• **INSTRUCTIONS FOR THE TASK**: Which lines hold the word "всего"? Copy each of them from the material.

• **MATERIAL SUPPLIED**:

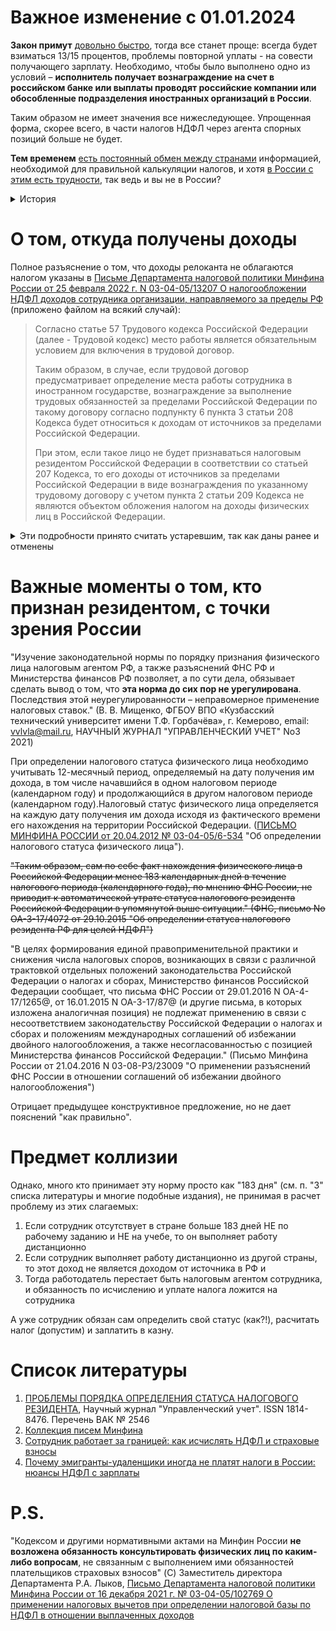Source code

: # Важное изменение с 01.01.2024

**Закон примут** [довольно быстро](https://www.vedomosti.ru/economics/news/2023/07/21/986310-edinoi-stavke-ndfl-dlya-udalennih-sotrudnikov), тогда все станет проще: всегда будет взиматься 13/15 процентов, проблемы повторной уплаты - на совести получающего зарплату. Необходимо, чтобы было выполнено одно из условий – **исполнитель получает вознаграждение на счет в российском банке или выплаты проводят российские компании или обособленные подразделения иностранных организаций в России**.

Таким образом не имеет значения все нижеследующее. Упрощенная форма, скорее всего, в части налогов НДФЛ через агента спорных позиций больше не будет.

**Тем временем** [есть постоянный обмен между странами](https://www.oecd.org/tax/automatic-exchange/about-automatic-exchange/) информацией, необходимой для правильной калькуляции налогов, и хотя [в России с этим есть трудности](https://www.forbes.ru/mneniya/479075-otmena-avtoobmena-o-cem-nuzno-pomnit-rossianam-so-scetami-za-rubezom), так ведь и вы не в России?

<details>
  <summary>История</summary>
  
**Status Quo** на [интерфакс](https://www.interfax.ru/russia/902093) и на [MoscowTimes](https://0x1moscowtimes.global.ssl.fastly.net/2023/05/18/minfin-obyazhet-emigrantov-udalenschikov-platit-nalogi-v-rossii-a43340)

> Москва. 18 мая. INTERFAX.RU - Минфин предлагает взимать НДФЛ по стандартным ставкам в 13-15% с заработков тех россиян, кто в силу переезда за границу утратил налоговое резидентство России, но остается штатным "дистанционным" сотрудником, и ряда фрилансеров, работающих на российских заказчиков.
> 
> Сейчас такие лица могут вообще ничего не платить в российскую казну, а ранее Минфин предлагал облагать их заработки по ставке в 30%.
> 
> Эти предложения содержатся в скорректированном правительственном законопроекте, который дорабатывался после отзыва его из Госдумы, сообщили в пресс-службе министерства.


[Forbes: Правительство отозвало законопроект о повышении налогов для работающих из-за границы.](https://www.forbes.ru/finansy/488326-pravitel-stvo-otozvalo-zakonoproekt-o-povysenii-nalogov-dla-rabotausih-iz-za-granicy) 

**Правительство отозвало внесенный лишь сутки назад законопроект о повышении налогов для части уехавших россиян**. В документ потребовалось внести «технические уточнения», пояснила пресс-служба правительства. Внесенный ранее законопроект предлагал обязать россиян, которые работают из-за границы на российских заказчиков не по трудовым договорам, платить НДФЛ по повышенной ставке — 30%

Пока просто ссылками, чтобы можно было вернуться:

[Forbes: В Госдуму внесли законопроект о повышении налогов для работающих из-за границы](https://www.forbes.ru/finansy/488244-v-gosdumu-vnesli-zakonoproekt-o-povysenii-nalogov-dla-rabotausih-iz-za-granicy)

Новация затронет всех уехавших россиян, которые в своей трудовой деятельности используют российский сегмент интернета, либо размещенные в стране программно-аппаратные и технические средства, следует из законопроект. [...] Повышенный налог коснется и фрилансеров при выполнении хотя бы одного из трех условий: исполнитель является налоговым резидентом России; он получает вознаграждение на счет в российском банке; или получает выплату от российских организаций, индивидуальных предпринимателей, обособленных подразделений иностранных структур в России.

[Habr: Правительство внесло в Госдуму законопроект о повышении налоговой ставки для части работающих из-за границы россиян](https://habr.com/ru/news/731130/)

В СМИ пояснили, что новшества затронут как работающих официально по трудовому договору, так и фрилансеров, которые получают вознаграждения из России за работы и услуги, предоставленные права использования результатов интеллектуальной деятельности или средств индивидуализации, если осуществляют свою деятельность с использованием доменных имён и сетевых адресов в российской национальной доменной зоне, размещённых в России комплексов программно-аппаратных средств и информационных систем. Однако для этого должно выполняться хотя бы одно из условий: получатель является налоговым резидентом России, либо человек получает вознаграждение на счёт в российском банке или выплата исходит от российских организаций, индивидуальных предпринимателей, обособленных подразделений иностранных структур в России. Таким образом, российские компании будут сами в каждом конкретном случае определять, какую ставку по НДФЛ применять, оценивая, осуществляет ли их сотрудник или подрядчик свою деятельность в России или нет.

[Interfax: Работодателей обяжут принимать решения по ставке НДФЛ для уехавших сотрудников](https://www.interfax.ru/business/897400)

"Указанные поправки не затрагивают сотрудников, которые работают по трудовым договорам, для них действующие налоговые условия никак не меняются", - разъяснил Минфин. С учетом этого разъяснения новшества должны затронуть только фрилансеров, которые получают вознаграждения из России за работы и услуги, предоставленные права использования результатов интеллектуальной деятельности или средств индивидуализации, если осуществляют свою деятельность с использованием доменных имен и сетевых адресов в российской национальной доменной зоне, размещенных в России комплексов программно-аппаратных средств и информационных систем.

[Moscow Times: Власти повысят налоги для уехавших россиян](https://moscowtimes-1dd6a.kxcdn.com/2023/04/24/vlasti-povisyat-nalogi-dlya-uehavshih-rossiyan-a40925)

Однако в Минфине позднее отметили, что изменения не затронут сотрудников, которые работают по трудовым договорам. Для них действующие налоговые условия никак не изменятся. Поправки предлагается внести в статью 208 Налогового кодекса, **определяющую доходы от источников в России и вне страны**.

</details>

# О том, откуда получены доходы

Полное разъяснение о том, что доходы релоканта не облагаются налогом указаны в [Письме Департамента налоговой политики Минфина России от 25 февраля 2022 г. N 03-04-05/13207 О налогообложении НДФЛ доходов сотрудника организации, направляемого за пределы РФ](https://www.garant.ru/products/ipo/prime/doc/403713864/#review) (приложено файлом на всякий случай): 

> Согласно статье 57 Трудового кодекса Российской Федерации (далее - Трудовой кодекс) место работы является обязательным условием для включения в трудовой договор.
> 
> Таким образом, в случае, если трудовой договор предусматривает определение места работы сотрудника в иностранном государстве, вознаграждение за выполнение трудовых обязанностей за пределами Российской Федерации по такому договору согласно подпункту 6 пункта 3 статьи 208 Кодекса будет относиться к доходам от источников за пределами Российской Федерации.
> 
> При этом, если такое лицо не будет признаваться налоговым резидентом Российской Федерации в соответствии со статьей 207 Кодекса, то его доходы от источников за пределами Российской Федерации в виде вознаграждения по указанному трудовому договору с учетом пункта 2 статьи 209 Кодекса не являются объектом обложения налогом на доходы физических лиц в Российской Федерации.

<details>
  <summary>Эти подробности принято считать устаревшим, так как даны ранее и отменены</summary>

Разъясняется в [Письмо Минфина России от 01.04.2016 № 03-04-06/18555 «О налогообложении НДФЛ доходов, получаемых сотрудником организации, выполняющим работы по трудовому договору о дистанционной работе за пределами Российской Федерации»](https://minfin.gov.ru/ru/perfomance/tax_relations/Answers/fizprofit?id_57=113857-pismo_minfina_rossii_ot_01.04.2016__03-04-0618555_o_nalogooblozhenii_ndfl_dokhodov_poluchaemykh_sotrudnikom_organizatsii_vypolnyayushchim_raboty_po_trudovomu_dogovoru_o_distantsionnoi_rabote_za_predelami_rossiiskoi_federatsii)

"Согласно подпункту 6 пункта 3 статьи 208 Кодекса вознаграждение за выполнение трудовых обязанностей, выполненную работу, оказанную услугу, совершение действия за пределами Российской Федерации **относится к доходам от источников за пределами Российской Федерации**." и "Вышеупомянутые доходы сотрудника организации, не признаваемого налоговым резидентом Российской Федерации в соответствии со статьей 207 Кодекса, полученные от источников за пределами Российской Федерации, с учетом положений статьи 209 НК РФ **не являются объектом обложения налогом на доходы физических лиц в Российской Федерации**."

"Таким образом, в отношении доходов сотрудника организации в виде вознаграждения за выполнение трудовых обязанностей, полученных от источников за пределами Российской Федерации, **организация - работодатель не признается налоговым агентом независимо от налогового статуса сотрудника**. На такую организацию не могут быть возложены обязанности, предусмотренные для налоговых агентов статьями 226 и 230 Кодекса."

То есть, буквально, сотрудник становится сам ответственным за уплату налогов и обязан выполнять это самостоятельно.

При этом, в [МИНИСТЕРСТВО ФИНАНСОВ РОССИЙСКОЙ ФЕДЕРАЦИИ ПИСЬМО от 20 января 2020 г. N 03-04-07/2404](https://www.consultant.ru/document/cons_doc_LAW_346049/56d390c5b862a29c8873c078384642083ae38636/) "О налогообложении доходов физических лиц" (вместе с <Письмом> Минфина России от 20.01.2020 N 03-04-07/2404) поясняется так (и не содержит противоречия): "При этом в указанном случае российской организацией, выплачивающей доход, не удерживается налог с иностранного лица, не имеющего фактического права на выплачиваемые доходы (их часть), однако согласно соответствующим положениям Кодекса она будет выступать налоговым агентом в отношении дохода, **получаемого российским резидентом - фактическим получателем**" [...] "Таким образом, при выплате дохода иностранному получателю, фактическим правом на который обладает российское физическое лицо, российский налоговый агент обязан **удержать с суммы такой выплаты соответствующую сумму налога** на доходы физических лиц".

Но это не противоречие, так как всего лишь помогает понять, уплачивать ли налоги налогового резидента, при перечислении денег за пределы РФ (а что, так можно было?!)

</details>

# Важные моменты о том, кто признан резидентом, с точки зрения России

"Изучение законодательной нормы по порядку признания физического лица налоговым агентом РФ, а также разъяснений ФНС РФ и Министерства финансов РФ позволяет, а по сути дела, обязывает сделать вывод о том, что **эта норма до сих пор не урегулирована**. Последствия этой неурегулированности – неправомерное применение налоговых ставок." (В. В. Мищенко, ФГБОУ ВПО «Кузбасский технический университет имени Т.Ф. Горбачёва», г. Кемерово, email: vvlvla@mail.ru, НАУЧНЫЙ ЖУРНАЛ "УПРАВЛЕНЧЕСКИЙ УЧЕТ" No3 2021)

При определении налогового статуса физического лица необходимо учитывать 12-месячный период, определяемый на дату получения им дохода, в том числе начавшийся в одном налоговом периоде (календарном году) и продолжающийся в другом налоговом периоде (календарном году).Налоговый статус физического лица определяется на каждую дату получения им дохода исходя из фактического времени его нахождения на территории Российской Федерации. ([ПИСЬМО МИНФИНА РОССИИ от 20.04.2012 № 03-04-05/6-534](https://www.glavbukh.ru/npd/edoc/99_902343653) "Об определении налогового статуса физического лица").

~~"Таким образом, сам по себе факт нахождения физического лица в Российской Федерации менее 183 календарных дней в течение налогового периода (календарного года), по мнению ФНС России, не приводит к автоматической утрате статуса налогового резидента Российской Федерации в упомянутой выше ситуации." (ФНС, письмо No ОА-3-17/4072 от 29.10.2015 "Об определении статуса налогового резидента РФ для целей НДФЛ")~~

"В целях формирования единой правоприменительной практики и снижения числа налоговых споров, возникающих в связи с различной трактовкой отдельных положений законодательства Российской Федерации о налогах и сборах, Министерство финансов Российской Федерации сообщает, что письма ФНС России от 29.01.2016 N ОА-4-17/1265@, от 16.01.2015 N ОА-3-17/87@ (и другие письма, в которых изложена аналогичная позиция) не подлежат применению в связи с несоответствием законодательству Российской Федерации о налогах и сборах и положениям международных соглашений об избежании двойного налогообложения, а также несогласованностью с позицией Министерства финансов Российской Федерации." (Письмо Минфина России от 21.04.2016 N 03-08-РЗ/23009 "О применении разъяснений ФНС России в отношении соглашений об избежании двойного налогообложения")

Отрицает предыдущее конструктивное предложение, но не дает пояснений "как правильно". 

# Предмет коллизии

Однако, много кто принимает эту норму просто как "183 дня" (см. п. "3" списка литературы и многие подобные издания), не принимая в расчет проблему из этих слагаемых:
1. Если сотрудник отсутствует в стране больше 183 дней НЕ по рабочему заданию и НЕ на учебе, то он выполняет работу дистанционно
2. Если сотрудник выполняет работу дистанционно из другой страны, то этот доход не является доходом от источника в РФ и
3. Тогда работодатель перестает быть налоговым агентом сотрудника, и обязанность по исчислению и уплате налога ложится на сотрудника

А уже сотрудник обязан сам определить свой статус (как?!), расчитать налог (допустим) и заплатить в казну.




# Список литературы

1. [ПРОБЛЕМЫ ПОРЯДКА ОПРЕДЕЛЕНИЯ СТАТУСА НАЛОГОВОГО РЕЗИДЕНТА](https://uprav-uchet.ru/index.php/journal/article/view/401), Научный журнал "Управленческий учет". ISSN 1814-8476. Перечень ВАК № 2546
2. [Коллекция писем Минфина](https://minfin.gov.ru/ru/perfomance/tax_relations/Answers/fizprofit/)
3. [Сотрудник работает за границей: как исчислять НДФЛ и страховые взносы](https://pravovest-audit.ru/nashi-statii-nalogi-i-buhuchet/sotrudnik-za-granice-nalogovye-posledstviya/)
4. [Почему эмигранты-удаленщики иногда не платят налоги в России: нюансы НДФЛ с зарплаты](https://vc.ru/finance/647452-pochemu-emigranty-udalenshchiki-inogda-ne-platyat-nalogi-v-rossii-nyuansy-ndfl-s-zarplaty)

# P.S.

"Кодексом и другими нормативными актами на Минфин России **не возложена обязанность консультировать физических лиц по каким-либо вопросам**, не связанным с выполнением ими обязанностей плательщиков страховых взносов" (C) Заместитель директора Департамента	Р.А. Лыков, [Письмо Департамента налоговой политики Минфина России от 16 декабря 2021 г. № 03-04-05/102769 О применении налоговых вычетов при определении налоговой базы по НДФЛ в отношении выплаченных доходов](https://www.garant.ru/products/ipo/prime/doc/403471476/)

• **ANSWER BOX**:
Таким образом не имеет значения все нижеследующее. Упрощенная форма, скорее всего, в части налогов НДФЛ через агента спорных позиций больше не будет.
Но это не противоречие, так как всего лишь помогает понять, уплачивать ли налоги налогового резидента, при перечислении денег за пределы РФ (а что, так можно было?!)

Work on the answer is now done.